Fig. 4: Dt2 directly binds the promoter of GmAp1a and positively regulates its expression.
figure 4

a Venn diagram among overlapping DEGs from DN50, Dt2CR and Dt2OE lines. b A probe sequence that could be bound by the MADS-box protein in the promoter of the GmAp1a is predicted in Plantpan (http://plantpan.itps.ncku.edu.tw/). c MBP-Dt2HapI-1 or MBP-Dt2HapI-2 directly bind to the promoter of GmAp1a in EMSA. MBP, maltose-binding protein. At least 3 independent replicates are performed and a representative result is shown. d, e Transient dual luciferase (dual-LUC) assays of Dt2HapI-1 (d) and Dt2HapI-2 (e) binding to the promoter of GmAp1a in tobacco leaves. f Transient dual luciferase (dual-LUC) assay of Dt2 on the promoter of GmAp1a in Arabidopsis protoplast (n = 3 biologically independent replicates). Different letters indicate statistically significant differences at P < 0.05 by one-way ANOVA test. g, h Transient dual-LUC assay in tobacco leaves of Dt2HapI-1 (g) or Dt2HapI-2 (h) and its interacting proteins GmAgl22 and GmSoc1a on the promoter of GmAp1a. i Transient dual-LUC assay of Dt2 and its interacting proteins GmAgl22 and GmSoc1a on the promoter of GmAp1a in Arabidopsis protoplasts (n = 3 biologically independent replicates). Different letters indicate statistically significant differences at P < 0.05 by one-way ANOVA test. j, k Phenotypic comparison between W82 and GmAp1aOE lines. Scale bars, 20 cm. l Branch number statistics of W82 and GmAp1aOE lines (n = 20 biologically independent plants). Statistical significance is determined using a two-sided t-test. m, n Phenotypic comparison between the HX3 and GmAp14m mutation lines in branch number. Scale bars, 20 cm. o Branch number statistics of the HX3 and GmAp14m mutation lines (n = 20 biologically independent plants). Data in (f, i, l and o) are mean ± SEM. Source data are provided as a Source Data file.

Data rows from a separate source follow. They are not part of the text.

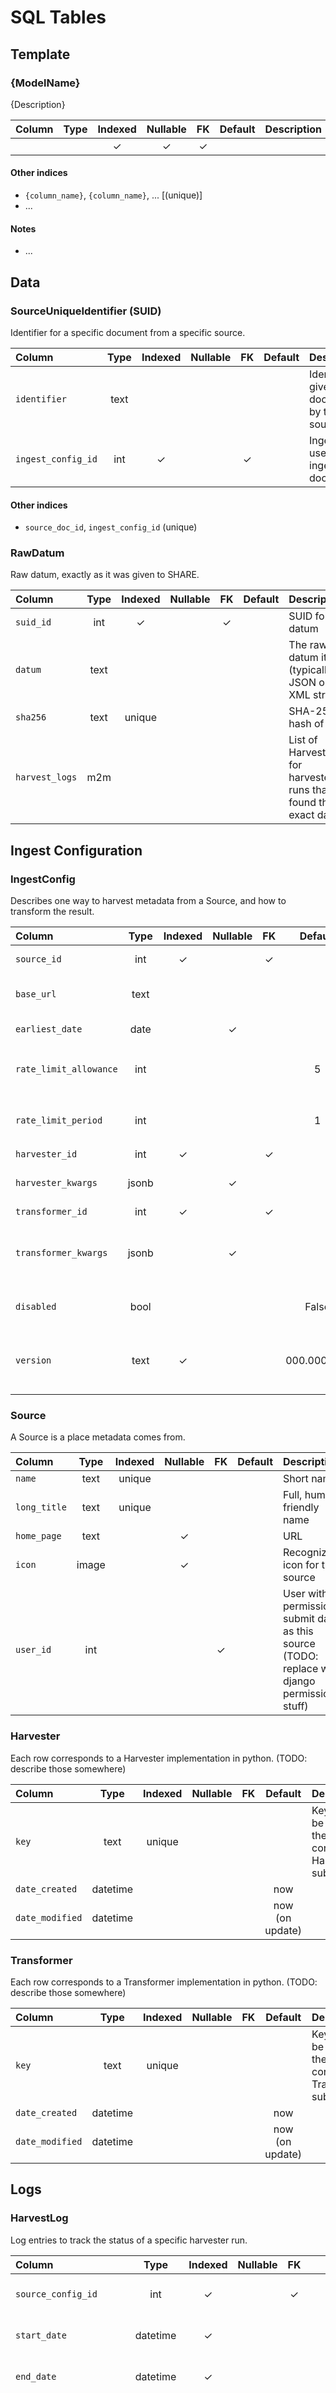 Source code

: # SQL Tables

## Template

### {ModelName}
{Description}

| Column | Type | Indexed | Nullable | FK  | Default | Description |
| :----- | :--: | :-----: | :------: | :-: | :-----: | :---------- |
|        |      |    ✓    |    ✓     |  ✓  |         |             |

#### Other indices
* `{column_name}`, `{column_name}`, ... [(unique)]
* ...

#### Notes
* ...

## Data

### SourceUniqueIdentifier (SUID)
Identifier for a specific document from a specific source.

| Column             | Type | Indexed | Nullable | FK  | Default | Description                                    |
| :----------------- | :--: | :-----: | :------: | :-: | :-----: | :--------------------------------------------- |
| `identifier`       | text |         |          |     |         | Identifier given to the document by the source |
| `ingest_config_id` | int  |    ✓    |          |  ✓  |         | IngestConfig used to ingest the document       |

#### Other indices
* `source_doc_id`, `ingest_config_id` (unique)

### RawDatum
Raw datum, exactly as it was given to SHARE.

| Column         | Type | Indexed | Nullable | FK  | Default | Description                                                        |
| :------------- | :--: | :-----: | :------: | :-: | :-----: | :----------------------------------------------------------------- |
| `suid_id`      | int  |    ✓    |          |  ✓  |         | SUID for this datum                                                |
| `datum`        | text |         |          |     |         | The raw datum itself (typically JSON or XML string)                |
| `sha256`       | text | unique  |          |     |         | SHA-256 hash of `data`                                             |
| `harvest_logs` | m2m  |         |          |     |         | List of HarvestLogs for harvester runs that found this exact datum |

## Ingest Configuration

### IngestConfig
Describes one way to harvest metadata from a Source, and how to transform the result.

| Column                 | Type  | Indexed | Nullable | FK  |   Default   | Description                                                                                         |
| :--------------------- | :---: | :-----: | :------: | :-: | :---------: | :-------------------------------------------------------------------------------------------------- |
| `source_id`            |  int  |    ✓    |          |  ✓  |             | Source to harvest from                                                                              |
| `base_url`             | text  |         |          |     |             | URL of the API or endpoint where the metadata is available                                          |
| `earliest_date`        | date  |         |    ✓     |     |             | Earliest date with available data                                                                   |
| `rate_limit_allowance` |  int  |         |          |     |      5      | Number of requests allowed every `rate_limit_period` seconds                                        |
| `rate_limit_period`    |  int  |         |          |     |      1      | Number of seconds for every `rate_limit_allowance` requests                                         |
| `harvester_id`         |  int  |    ✓    |          |  ✓  |             | Harvester to use                                                                                    |
| `harvester_kwargs`     | jsonb |         |    ✓     |     |             | JSON object passed to the harvester as kwargs                                                       |
| `transformer_id`       |  int  |    ✓    |          |  ✓  |             | Transformer to use                                                                                  |
| `transformer_kwargs`   | jsonb |         |    ✓     |     |             | JSON object passed to the transformer as kwargs, along with the harvested raw datum                 |
| `disabled`             | bool  |         |          |     |    False    | True if this ingest config should not be run automatically                                          |
| `version`              | text  |    ✓    |          |     | 000.000.000 | Semantic version of this row, with each segment padded to 3 digits (e.g. '1.2.10' => '001.002.010') |

### Source
A Source is a place metadata comes from.

| Column       | Type  | Indexed | Nullable | FK  | Default | Description                                                                                      |
| :----------- | :---: | :-----: | :------: | :-: | :-----: | :----------------------------------------------------------------------------------------------- |
| `name`       | text  | unique  |          |     |         | Short name                                                                                       |
| `long_title` | text  | unique  |          |     |         | Full, human-friendly name                                                                        |
| `home_page`  | text  |         |    ✓     |     |         | URL                                                                                              |
| `icon`       | image |         |    ✓     |     |         | Recognizable icon for the source                                                                 |
| `user_id`    |  int  |         |          |  ✓  |         | User with permission to submit data as this source (TODO: replace with django permissions stuff) |

### Harvester
Each row corresponds to a Harvester implementation in python. (TODO: describe those somewhere)

| Column          |   Type   | Indexed | Nullable | FK  |     Default     | Description                                                      |
| :-------------- | :------: | :-----: | :------: | :-: | :-------------: | :--------------------------------------------------------------- |
| `key`           |   text   | unique  |          |     |                 | Key that can be used to get the corresponding Harvester subclass |
| `date_created`  | datetime |         |          |     |       now       |                                                                  |
| `date_modified` | datetime |         |          |     | now (on update) |                                                                  |

### Transformer
Each row corresponds to a Transformer implementation in python. (TODO: describe those somewhere)

| Column          |   Type   | Indexed | Nullable | FK  |     Default     | Description                                                        |
| :-------------- | :------: | :-----: | :------: | :-: | :-------------: | :----------------------------------------------------------------- |
| `key`           |   text   | unique  |          |     |                 | Key that can be used to get the corresponding Transformer subclass |
| `date_created`  | datetime |         |          |     |       now       |                                                                    |
| `date_modified` | datetime |         |          |     | now (on update) |                                                                    |

## Logs

### HarvestLog
Log entries to track the status of a specific harvester run.

| Column                  | Type      | Indexed | Nullable | FK  | Default         | Description                                                                                                   |
| :---------------------- | :-------: | :-----: | :------: | :-: | :-------------: | :------------------------------------------------------------------------------------------------------------ |
| `source_config_id`      | int       | ✓       |          | ✓   |                 | IngestConfig for this harvester run                                                                           |
| `start_date`            | datetime  | ✓       |          |     |                 | Beginning of the date range to harvest                                                                        |
| `end_date`              | datetime  | ✓       |          |     |                 | End of the date range to harvest                                                                              |
| `status`                | enum(int) | ✓       |          |     | CREATED         | Status of the harvester run, one of {CREATED, STARTED, SPLIT, SUCCEEDED, FAILED, RESCHEDULED, SKIPPED}        |
| `error`                 | text      |         |          |     | ""              | A custom error message or traceback describing why this job failed                                            |
| `completions`           | int       |         |          |     | 0               | The number of times `status` has been set to SUCCEEDED                                                        |
| `date_started`          | datetime  |         |          |     |                 | Datetime `status` was last set to STARTED                                                                     |
| `date_created`          | datetime  |         |          |     | now             | Datetime this row was created                                                                                 |
| `date_modified`         | datetime  |         |          |     | now (on update) | Datetime this row was last modified                                                                           |
| `share_version`         | text      |         |          |     | UNKNOWN         | The commitish at the time this job was last run                                                               |
| `harvester_version`     | text      | ✓       |          |     | 000.000.000     | Semantic version of the harvester, with each segment padded to 3 digits (e.g. '1.2.10' => '001.002.010')      |
| `source_config_version` | text      | ✓       |          |     | 000.000.000     | Semantic version of the `SourceConfig`, with each segment padded to 3 digits (e.g. '1.2.10' => '001.002.010') |

#### Other indices
* `source_config_id`, `harvester_version`, `start_date`, `end_date` (unique)

#### Notes
* In the future, jobs may attempt to optimize themselves by searching for jobs that have already harvested a section of it required date range
* In the future, jobs may be merged together if they have overlapping date ranges to save on table space


### HarvestLogRawDatum
Through-table that links a `RawDatum` to a `HarvestLog`. (Let Django generate this)

| Column           | Type | Indexed | Nullable | FK  | Default | Description |
| :--------------- | :--: | :-----: | :------: | :-: | :-----: | :---------- |
| `harvest_log_id` | int  |    ✓    |          |  ✓  |         |             |
| `rawdatum_id`    | int  |    ✓    |          |  ✓  |         |             |


### IngestLog
Log entries to track the status of an ingest task

| Column                  |   Type    | Indexed | Nullable | FK  |     Default     | Description                                                                                                   |
| :---------------------- | :-------: | :-----: | :------: | :-: | :-------------: | :------------------------------------------------------------------------------------------------------------ |
| `raw_datum_id`          |    int    |    ✓    |          |  ✓  |                 | RawDatum to be transformed                                                                                    |
| `ingest_config_id`      |    int    |    ✓    |          |  ✓  |                 | IngestConfig used                                                                                             |
| `status`                | enum(int) |    ✓    |          |     |     CREATED     | Status of the transformer run, one of {CREATED, STARTED, SUCCEEDED, FAILED, RESCHEDULED}                      |
| `error`                 |   text    |         |          |     |       ""        | A custom error message or traceback describing why this job failed                                            |
| `completions`           |    int    |         |          |     |        0        | The number of times `status` has been set to SUCCEEDED                                                        |
| `date_started`          | datetime  |         |    ✓     |     |                 | Datetime `status` was last set to STARTED                                                                     |
| `date_created`          | datetime  |         |          |     |       now       | Datetime this row was created                                                                                 |
| `date_modified`         | datetime  |         |          |     | now (on update) | Datetime this row was last modified                                                                           |
| `share_version`         |   text    |         |          |     |     UNKNOWN     | The commitish at the time this job was last run                                                               |
| `transformer_version`   |   text    |    ✓    |          |     |   000.000.000   | Semantic version of the transformer, with each segment padded to 3 digits (e.g. '1.2.10' => '001.002.010')    |
| `regulator_version`     |   text    |    ✓    |          |     |   000.000.000   | Semantic version of the regulator, with each segment padded to 3 digits (e.g. '1.2.10' => '001.002.010')      |
| `consolidator_version`  |   text    |    ✓    |          |     |   000.000.000   | Semantic version of the consolidator, with each segment padded to 3 digits (e.g. '1.2.10' => '001.002.010')   |
| `ingest_config_version` |   text    |    ✓    |          |     |   000.000.000   | Semantic version of the `IngestConfig`, with each segment padded to 3 digits (e.g. '1.2.10' => '001.002.010') |

#### Other indices
* `raw_id`, `transformer_version` (unique)

#### Notes
* `regulator_version` and `consolidator_version` will be mutable. Whenever the regulator or consolidator version gets bumped existing jobs should be updated.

A previous study showed that Dt2, a MADS-box protein, could bind to CArG elements20. Putative binding motif prediction using PlantPAN 3.0 (http://plantpan.itps.ncku.edu.tw/) indicated that a sequence located −1274 bp from the GmAp1a translation initiation site (named Probe1) (Fig. 4b) and a sequence located −678 bp from the GmAp1d translation initiation site (named Probe2) (Supplementary Fig. 14a) might be the target sites of Dt2. Subsequently, we performed an electrophoretic mobility shift assay (EMSA) and found that the cold probe concentration could abolish the binding activities (Fig. 4c and Supplementary Fig. 14b), confirming that Dt2 could bind to the promoters of GmAp1a and GmAp1d.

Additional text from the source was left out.